Originaire de Suisse, Buchi a lancé le magazine Sang Bleu en 2004 pour offrir une publication qui représenterait cette nouvelle convergence de l’art, de la musique et du tatouage d’une façon inédite. Plus de 10 ans plus tard, maintenant que le créateur de 37 ans a réussi son pari de recontextualiser le langage visuel et l’identité culturelle du tatouage, Sang Bleu a évolué au-delà de la page imprimée pour devenir une entité à mi-chemin entre une marque et un mouvement.

D’une collaboration avec l’horloger Hublot à la création des tatouages temporaires portés par FKA Twigs au Met Gala, en plus de tatouer des personnalités comme Kanye West, Buchi supervise aujourd’hui un univers qui englobe ses studios Sang Bleu à Londres et Zurich, une maison d’édition, et la marque de vêtements Sang Bleu Physical, en parallèle avec le magazine en ligne et ses canaux numériques TTTism. « Le grand public prend conscience du pouvoir visuel et avant-gardiste du tatouage, tout comme de ses aspects symboliques et intellectuels, » affirme Buchi. « La fascination existe, mais personne ne sait comment l’intégrer, et comme je viens de ces deux mondes je suis dans une position idéale pour faciliter cet échange, et gagner ma vie par la même occasion. »

Alors qu’il se prépare à prendre un congé de paternité, Buchi et moi avons discuté de l’influence du tatouage sur le design, et de ce qui en fait la dernière vraie sous-culture.

Ben Purdue

Maxime Büchi

Comment avez-vous commencé à vous intéresser à la culture du tatouage?

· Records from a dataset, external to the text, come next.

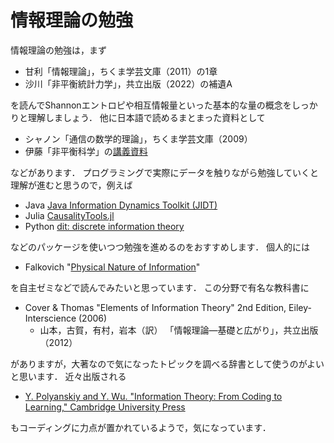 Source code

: # 情報理論の勉強

情報理論の勉強は，まず

- 甘利「情報理論」，ちくま学芸文庫（2011）の1章
- 沙川「非平衡統計力学」，共立出版（2022）の補遺A

を読んでShannonエントロピや相互情報量といった基本的な量の概念をしっかりと理解しましょう．
他に日本語で読めるまとまった資料として

- シャノン「通信の数学的理論」，ちくま学芸文庫（2009）
- 伊藤「非平衡科学」の[講義資料](https://sosuke110.com/noneq-phys.pdf)

などがあります．
プログラミングで実際にデータを触りながら勉強していくと理解が進むと思うので，例えば

- Java [Java Information Dynamics Toolkit (JIDT)](https://jlizier.github.io/jidt/)
- Julia [CausalityTools.jl](https://juliadynamics.github.io/CausalityTools.jl/dev/)
- Python [dit: discrete information theory](https://dit.readthedocs.io/en/latest/)

などのパッケージを使いつつ勉強を進めるのをおすすめします．
個人的には

- Falkovich "[Physical Nature of Information](https://www.weizmann.ac.il/complex/falkovich/sites/complex.falkovich/files/uploads/PNI22.pdf)"

を自主ゼミなどで読んでみたいと思っています．
この分野で有名な教科書に

- Cover & Thomas "Elements of Information Theory" 2nd Edition, Eiley-Interscience (2006)
  - 山本，古賀，有村，岩本（訳） 「情報理論―基礎と広がり」，共立出版（2012）

がありますが，大著なので気になったトピックを調べる辞書として使うのがよいと思います．
近々出版される

- [Y. Polyanskiy and Y. Wu. "Information Theory: From Coding to Learning," Cambridge University Press](https://people.lids.mit.edu/yp/homepage/papers.html)

もコーディングに力点が置かれているようで，気になっています．
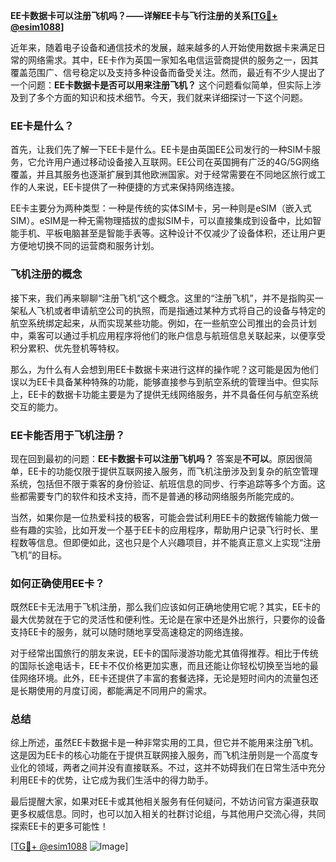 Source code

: **EE卡数据卡可以注册飞机吗？——详解EE卡与飞行注册的关系[[TG💪+ @esim1088](https://t.me/s/esim1088)]**

近年来，随着电子设备和通信技术的发展，越来越多的人开始使用数据卡来满足日常的网络需求。其中，EE卡作为英国一家知名电信运营商提供的服务之一，因其覆盖范围广、信号稳定以及支持多种设备而备受关注。然而，最近有不少人提出了一个问题：**EE卡数据卡是否可以用来注册飞机？** 这个问题看似简单，但实际上涉及到了多个方面的知识和技术细节。今天，我们就来详细探讨一下这个问题。

### EE卡是什么？

首先，让我们先了解一下EE卡是什么。EE卡是由英国EE公司发行的一种SIM卡服务，它允许用户通过移动设备接入互联网。EE公司在英国拥有广泛的4G/5G网络覆盖，并且其服务也逐渐扩展到其他欧洲国家。对于经常需要在不同地区旅行或工作的人来说，EE卡提供了一种便捷的方式来保持网络连接。

EE卡主要分为两种类型：一种是传统的实体SIM卡，另一种则是eSIM（嵌入式SIM）。eSIM是一种无需物理插拔的虚拟SIM卡，可以直接集成到设备中，比如智能手机、平板电脑甚至是智能手表等。这种设计不仅减少了设备体积，还让用户更方便地切换不同的运营商和服务计划。

### 飞机注册的概念

接下来，我们再来聊聊“注册飞机”这个概念。这里的“注册飞机”，并不是指购买一架私人飞机或者申请航空公司的执照，而是指通过某种方式将自己的设备与特定的航空系统绑定起来，从而实现某些功能。例如，在一些航空公司推出的会员计划中，乘客可以通过手机应用程序将他们的账户信息与航班信息关联起来，以便享受积分累积、优先登机等特权。

那么，为什么有人会想到用EE卡数据卡来进行这样的操作呢？这可能是因为他们误以为EE卡具备某种特殊的功能，能够直接参与到航空系统的管理当中。但实际上，EE卡的数据卡功能主要是为了提供无线网络服务，并不具备任何与航空系统交互的能力。

### EE卡能否用于飞机注册？

现在回到最初的问题：**EE卡数据卡可以注册飞机吗？** 答案是**不可以**。原因很简单，EE卡的功能仅限于提供互联网接入服务，而飞机注册涉及到复杂的航空管理系统，包括但不限于乘客的身份验证、航班信息的同步、行李追踪等多个方面。这些都需要专门的软件和技术支持，而不是普通的移动网络服务所能完成的。

当然，如果你是一位热爱科技的极客，可能会尝试利用EE卡的数据传输能力做一些有趣的实验，比如开发一个基于EE卡的应用程序，帮助用户记录飞行时长、里程数等信息。但即便如此，这也只是个人兴趣项目，并不能真正意义上实现“注册飞机”的目标。

### 如何正确使用EE卡？

既然EE卡无法用于飞机注册，那么我们应该如何正确地使用它呢？其实，EE卡的最大优势就在于它的灵活性和便利性。无论是在家中还是外出旅行，只要你的设备支持EE卡的服务，就可以随时随地享受高速稳定的网络连接。

对于经常出国旅行的朋友来说，EE卡的国际漫游功能尤其值得推荐。相比于传统的国际长途电话卡，EE卡不仅价格更加实惠，而且还能让你轻松切换至当地的最佳网络环境。此外，EE卡还提供了丰富的套餐选择，无论是短时间内的流量包还是长期使用的月度订阅，都能满足不同用户的需求。

### 总结

综上所述，虽然EE卡数据卡是一种非常实用的工具，但它并不能用来注册飞机。这是因为EE卡的核心功能在于提供互联网接入服务，而飞机注册则是一个高度专业化的领域，两者之间并没有直接联系。不过，这并不妨碍我们在日常生活中充分利用EE卡的优势，让它成为我们生活中的得力助手。

最后提醒大家，如果对EE卡或其他相关服务有任何疑问，不妨访问官方渠道获取更多权威信息。同时，也可以加入相关的社群讨论组，与其他用户交流心得，共同探索EE卡的更多可能性！

[[TG💪+ @esim1088](https://t.me/s/esim1088) ![Image](https://i.postimg.cc/4NQfJmqS/Snipaste-2025-05-13-00-14-12.png)] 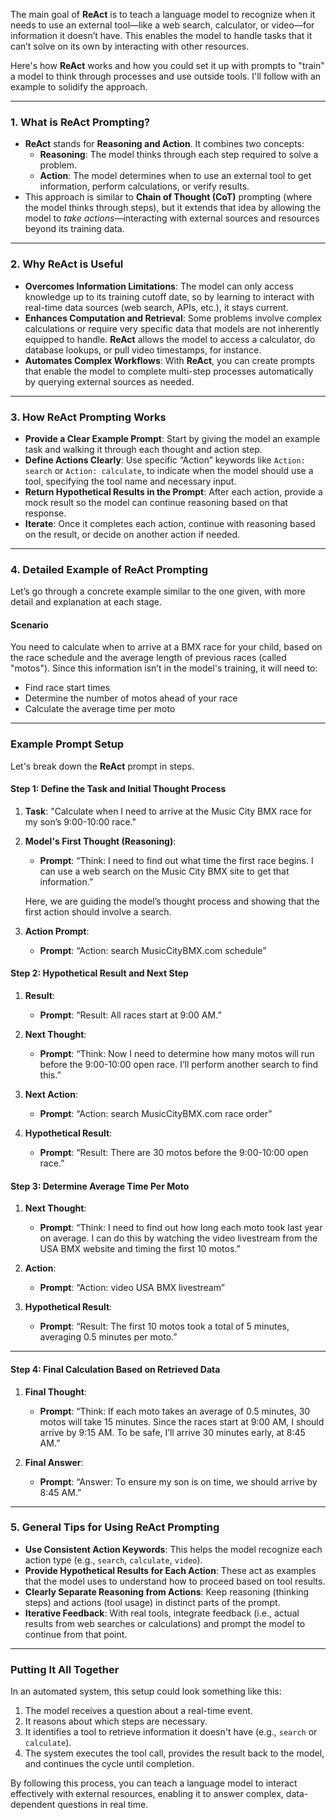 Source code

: The main goal of **ReAct** is to teach a language model to recognize when it needs to use an external tool—like a web search, calculator, or video—for information it doesn’t have. This enables the model to handle tasks that it can’t solve on its own by interacting with other resources.

Here's how **ReAct** works and how you could set it up with prompts to "train" a model to think through processes and use outside tools. I'll follow with an example to solidify the approach.

---

### 1. **What is ReAct Prompting?**

- **ReAct** stands for **Reasoning and Action**. It combines two concepts:
    - **Reasoning**: The model thinks through each step required to solve a problem.
    - **Action**: The model determines when to use an external tool to get information, perform calculations, or verify results.
- This approach is similar to **Chain of Thought (CoT)** prompting (where the model thinks through steps), but it extends that idea by allowing the model to _take actions_—interacting with external sources and resources beyond its training data.

---

### 2. **Why ReAct is Useful**

- **Overcomes Information Limitations**: The model can only access knowledge up to its training cutoff date, so by learning to interact with real-time data sources (web search, APIs, etc.), it stays current.
- **Enhances Computation and Retrieval**: Some problems involve complex calculations or require very specific data that models are not inherently equipped to handle. **ReAct** allows the model to access a calculator, do database lookups, or pull video timestamps, for instance.
- **Automates Complex Workflows**: With **ReAct**, you can create prompts that enable the model to complete multi-step processes automatically by querying external sources as needed.

---

### 3. **How ReAct Prompting Works**

- **Provide a Clear Example Prompt**: Start by giving the model an example task and walking it through each thought and action step.
- **Define Actions Clearly**: Use specific “Action” keywords like `Action: search` or `Action: calculate`, to indicate when the model should use a tool, specifying the tool name and necessary input.
- **Return Hypothetical Results in the Prompt**: After each action, provide a mock result so the model can continue reasoning based on that response.
- **Iterate**: Once it completes each action, continue with reasoning based on the result, or decide on another action if needed.

---

### 4. **Detailed Example of ReAct Prompting**

Let’s go through a concrete example similar to the one given, with more detail and explanation at each stage.

#### Scenario

You need to calculate when to arrive at a BMX race for your child, based on the race schedule and the average length of previous races (called "motos"). Since this information isn’t in the model's training, it will need to:

- Find race start times
- Determine the number of motos ahead of your race
- Calculate the average time per moto

---

### Example Prompt Setup

Let's break down the **ReAct** prompt in steps.

#### Step 1: Define the Task and Initial Thought Process

1. **Task**: "Calculate when I need to arrive at the Music City BMX race for my son’s 9:00-10:00 race."
    
2. **Model's First Thought (Reasoning)**:
    
    - **Prompt**: “Think: I need to find out what time the first race begins. I can use a web search on the Music City BMX site to get that information.”
    
    Here, we are guiding the model’s thought process and showing that the first action should involve a search.
    
3. **Action Prompt**:
    
    - **Prompt**: “Action: search MusicCityBMX.com schedule”

#### Step 2: Hypothetical Result and Next Step

1. **Result**:
    
    - **Prompt**: “Result: All races start at 9:00 AM.”
2. **Next Thought**:
    
    - **Prompt**: “Think: Now I need to determine how many motos will run before the 9:00-10:00 open race. I’ll perform another search to find this.”
3. **Next Action**:
    
    - **Prompt**: “Action: search MusicCityBMX.com race order”
4. **Hypothetical Result**:
    
    - **Prompt**: “Result: There are 30 motos before the 9:00-10:00 open race.”

#### Step 3: Determine Average Time Per Moto

1. **Next Thought**:
    
    - **Prompt**: “Think: I need to find out how long each moto took last year on average. I can do this by watching the video livestream from the USA BMX website and timing the first 10 motos.”
2. **Action**:
    
    - **Prompt**: “Action: video USA BMX livestream”
3. **Hypothetical Result**:
    
    - **Prompt**: “Result: The first 10 motos took a total of 5 minutes, averaging 0.5 minutes per moto.”

---

#### Step 4: Final Calculation Based on Retrieved Data

1. **Final Thought**:
    
    - **Prompt**: “Think: If each moto takes an average of 0.5 minutes, 30 motos will take 15 minutes. Since the races start at 9:00 AM, I should arrive by 9:15 AM. To be safe, I’ll arrive 30 minutes early, at 8:45 AM.”
2. **Final Answer**:
    
    - **Prompt**: “Answer: To ensure my son is on time, we should arrive by 8:45 AM.”

---

### 5. **General Tips for Using ReAct Prompting**

- **Use Consistent Action Keywords**: This helps the model recognize each action type (e.g., `search`, `calculate`, `video`).
- **Provide Hypothetical Results for Each Action**: These act as examples that the model uses to understand how to proceed based on tool results.
- **Clearly Separate Reasoning from Actions**: Keep reasoning (thinking steps) and actions (tool usage) in distinct parts of the prompt.
- **Iterative Feedback**: With real tools, integrate feedback (i.e., actual results from web searches or calculations) and prompt the model to continue from that point.

---

### Putting It All Together

In an automated system, this setup could look something like this:

1. The model receives a question about a real-time event.
2. It reasons about which steps are necessary.
3. It identifies a tool to retrieve information it doesn't have (e.g., `search` or `calculate`).
4. The system executes the tool call, provides the result back to the model, and continues the cycle until completion.

By following this process, you can teach a language model to interact effectively with external resources, enabling it to answer complex, data-dependent questions in real time. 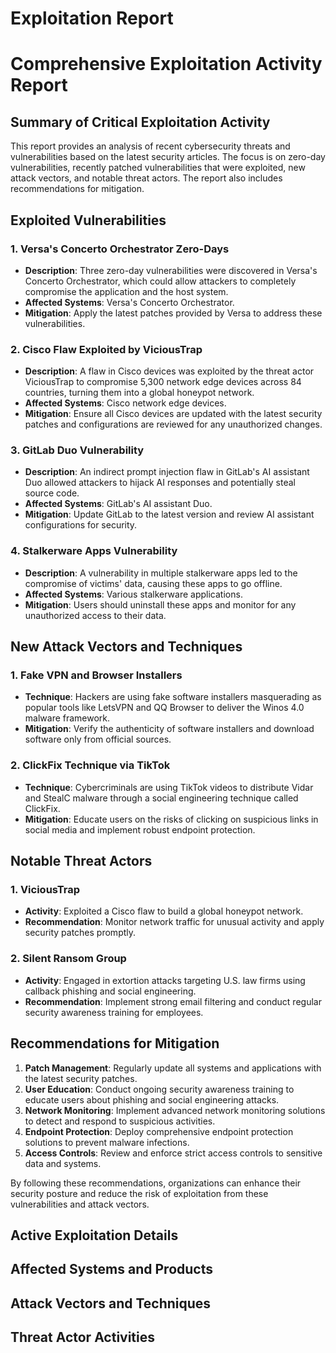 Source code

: # Exploitation Report

# Comprehensive Exploitation Activity Report

## Summary of Critical Exploitation Activity

This report provides an analysis of recent cybersecurity threats and vulnerabilities based on the latest security articles. The focus is on zero-day vulnerabilities, recently patched vulnerabilities that were exploited, new attack vectors, and notable threat actors. The report also includes recommendations for mitigation.

## Exploited Vulnerabilities

### 1. Versa's Concerto Orchestrator Zero-Days
- **Description**: Three zero-day vulnerabilities were discovered in Versa's Concerto Orchestrator, which could allow attackers to completely compromise the application and the host system.
- **Affected Systems**: Versa's Concerto Orchestrator.
- **Mitigation**: Apply the latest patches provided by Versa to address these vulnerabilities.

### 2. Cisco Flaw Exploited by ViciousTrap
- **Description**: A flaw in Cisco devices was exploited by the threat actor ViciousTrap to compromise 5,300 network edge devices across 84 countries, turning them into a global honeypot network.
- **Affected Systems**: Cisco network edge devices.
- **Mitigation**: Ensure all Cisco devices are updated with the latest security patches and configurations are reviewed for any unauthorized changes.

### 3. GitLab Duo Vulnerability
- **Description**: An indirect prompt injection flaw in GitLab's AI assistant Duo allowed attackers to hijack AI responses and potentially steal source code.
- **Affected Systems**: GitLab's AI assistant Duo.
- **Mitigation**: Update GitLab to the latest version and review AI assistant configurations for security.

### 4. Stalkerware Apps Vulnerability
- **Description**: A vulnerability in multiple stalkerware apps led to the compromise of victims' data, causing these apps to go offline.
- **Affected Systems**: Various stalkerware applications.
- **Mitigation**: Users should uninstall these apps and monitor for any unauthorized access to their data.

## New Attack Vectors and Techniques

### 1. Fake VPN and Browser Installers
- **Technique**: Hackers are using fake software installers masquerading as popular tools like LetsVPN and QQ Browser to deliver the Winos 4.0 malware framework.
- **Mitigation**: Verify the authenticity of software installers and download software only from official sources.

### 2. ClickFix Technique via TikTok
- **Technique**: Cybercriminals are using TikTok videos to distribute Vidar and StealC malware through a social engineering technique called ClickFix.
- **Mitigation**: Educate users on the risks of clicking on suspicious links in social media and implement robust endpoint protection.

## Notable Threat Actors

### 1. ViciousTrap
- **Activity**: Exploited a Cisco flaw to build a global honeypot network.
- **Recommendation**: Monitor network traffic for unusual activity and apply security patches promptly.

### 2. Silent Ransom Group
- **Activity**: Engaged in extortion attacks targeting U.S. law firms using callback phishing and social engineering.
- **Recommendation**: Implement strong email filtering and conduct regular security awareness training for employees.

## Recommendations for Mitigation

1. **Patch Management**: Regularly update all systems and applications with the latest security patches.
2. **User Education**: Conduct ongoing security awareness training to educate users about phishing and social engineering attacks.
3. **Network Monitoring**: Implement advanced network monitoring solutions to detect and respond to suspicious activities.
4. **Endpoint Protection**: Deploy comprehensive endpoint protection solutions to prevent malware infections.
5. **Access Controls**: Review and enforce strict access controls to sensitive data and systems.

By following these recommendations, organizations can enhance their security posture and reduce the risk of exploitation from these vulnerabilities and attack vectors.

## Active Exploitation Details



## Affected Systems and Products



## Attack Vectors and Techniques



## Threat Actor Activities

Quand j’étais jeune, j’étais fasciné par les tatouages, mais ils ne m’intéressaient pas vraiment sur le plan culturel. Il y avait très peu de tatouages dans la culture skate à l’époque, et encore moins dans le hip-hop. C’était pour les rockeurs, pas pour mon univers. Ce n’est qu’à l’école d’art que j’ai compris que je n’avais pas à être parfaitement loyal aux sous-cultures. J’ai commencé à me réapproprier l’idée de me faire tatouer, d’être fan de hip-hop, mais de quand même aimer les tatouages. Je pouvais le faire de façon cohérente parce que je m’intéressais à l’art en général. Et puis le graffiti m’a apporté son attitude – si tu as envie de faire un truc, vas-y, fais-le. Il m’a donné cette mentalité, une mentalité hip-hop. Aujourd’hui, je l’applique à tout ce que je fais.

Votre propre style de tatouage semble très technique, et a une allure précise, presque architecturale. Est-ce que ça vient de votre enfance en Suisse?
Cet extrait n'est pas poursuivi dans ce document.